▶ [WHAT IS BEING ASKED]: Give the count of lines in the entries that include "cite", and write nothing besides it.

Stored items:

-- Opening Marker --

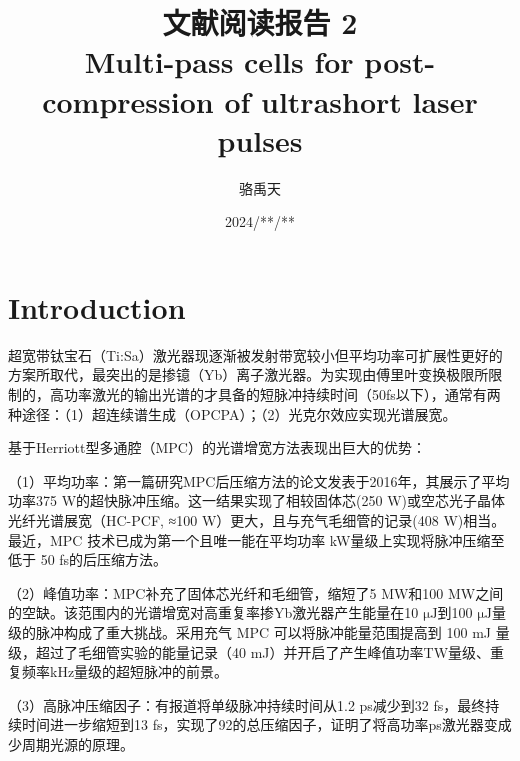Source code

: \documentclass[14pt,a4paper,oneside]{article}
\title{\textbf{文献阅读报告 2\\Multi-pass cells for post-compression of ultrashort laser pulses}}                           %
\author{骆禹天}                                           %
\date{2024/**/**}                                        %
\numberwithin{equation}{subsection}             %
\numberwithin{figure}{subsection}               %
\begin{document}

\maketitle

\setcounter{page}{1}          %


\tableofcontents              %

\newpage                      
\setcounter{page}{1}          %








\section{Introduction}

超宽带钛宝石（Ti:Sa）激光器现逐渐被发射带宽较小但平均功率可扩展性更好的方案所取代，最突出的是掺镱（Yb）离子激光器。为实现由傅里叶变换极限所限制的，高功率激光的输出光谱的才具备的短脉冲持续时间（50fs以下），通常有两种途径：（1）超连续谱生成（OPCPA）；（2）光克尔效应实现光谱展宽。

基于Herriott型多通腔（MPC）的光谱增宽方法表现出巨大的优势：

（1）平均功率：第一篇研究MPC后压缩方法的论文发表于2016年，其展示了平均功率375 W的超快脉冲压缩。这一结果实现了相较固体芯(250 W)或空芯光子晶体光纤光谱展宽（HC-PCF, ≈100 W）更大，且与充气毛细管的记录(408 W)相当。\cite{schulteNonlinearPulseCompression2016}最近，MPC 技术已成为第一个且唯一能在平均功率 kW量级上实现将脉冲压缩至低于 50 fs的后压缩方法。\cite{grebingKilowattaveragepowerCompressionMillijoule2020}

（2）峰值功率：MPC补充了固体芯光纤和毛细管，缩短了5 MW和100 MW之间的空缺。该范围内的光谱增宽对高重复率掺Yb激光器产生能量在10 $\mathrm{\mu J}$到100 $\mathrm{\mu J}$量级的脉冲构成了重大挑战。\cite{schulteNonlinearPulseCompression2016}采用充气 MPC 可以将脉冲能量范围提高到 100 mJ 量级，\cite{kaumannsSpectralBroadening1122021}超过了毛细管实验的能量记录（40 mJ）并开启了产生峰值功率TW量级、重复频率kHz量级的超短脉冲的前景。

（3）高脉冲压缩因子：有报道将单级脉冲持续时间从1.2 ps减少到32 fs，最终持续时间进一步缩短到13 fs，实现了92的总压缩因子，\cite{ballaPostcompressionPicosecondPulses2020}证明了将高功率ps激光器变成少周期光源的原理。
\end{document}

-- Closing Marker --

▶ [ANSWER FOR THIS EXERCISE]: 3